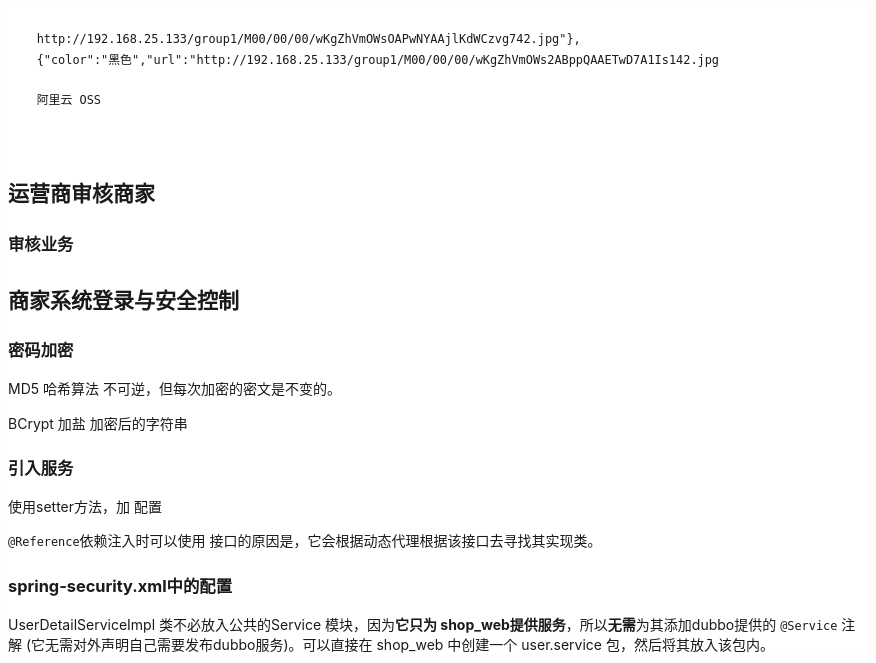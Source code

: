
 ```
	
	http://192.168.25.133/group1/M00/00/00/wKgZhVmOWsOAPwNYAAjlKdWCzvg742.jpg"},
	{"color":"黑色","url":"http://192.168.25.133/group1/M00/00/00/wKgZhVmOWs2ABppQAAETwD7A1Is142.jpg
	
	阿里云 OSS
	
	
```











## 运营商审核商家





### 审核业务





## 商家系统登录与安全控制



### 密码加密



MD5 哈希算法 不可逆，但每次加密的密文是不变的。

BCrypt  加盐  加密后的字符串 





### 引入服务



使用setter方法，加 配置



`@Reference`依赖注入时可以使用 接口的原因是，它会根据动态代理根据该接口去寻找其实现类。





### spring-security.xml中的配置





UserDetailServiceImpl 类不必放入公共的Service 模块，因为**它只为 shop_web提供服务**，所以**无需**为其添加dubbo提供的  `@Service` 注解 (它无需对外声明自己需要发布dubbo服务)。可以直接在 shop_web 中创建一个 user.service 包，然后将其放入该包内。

*Problem details:*
Set down all of the material word for word, minus its pictures.

*Output for this task:*
Source code

:
 ```
	
	http://192.168.25.133/group1/M00/00/00/wKgZhVmOWsOAPwNYAAjlKdWCzvg742.jpg"},
	{"color":"黑色","url":"http://192.168.25.133/group1/M00/00/00/wKgZhVmOWs2ABppQAAETwD7A1Is142.jpg
	
	阿里云 OSS
	
	
```











## 运营商审核商家





### 审核业务





## 商家系统登录与安全控制



### 密码加密



MD5 哈希算法 不可逆，但每次加密的密文是不变的。

BCrypt  加盐  加密后的字符串 





### 引入服务



使用setter方法，加 配置



`@Reference`依赖注入时可以使用 接口的原因是，它会根据动态代理根据该接口去寻找其实现类。





### spring-security.xml中的配置





UserDetailServiceImpl 类不必放入公共的Service 模块，因为**它只为 shop_web提供服务**，所以**无需**为其添加dubbo提供的  `@Service` 注解 (它无需对外声明自己需要发布dubbo服务)。可以直接在 shop_web 中创建一个 user.service 包，然后将其放入该包内。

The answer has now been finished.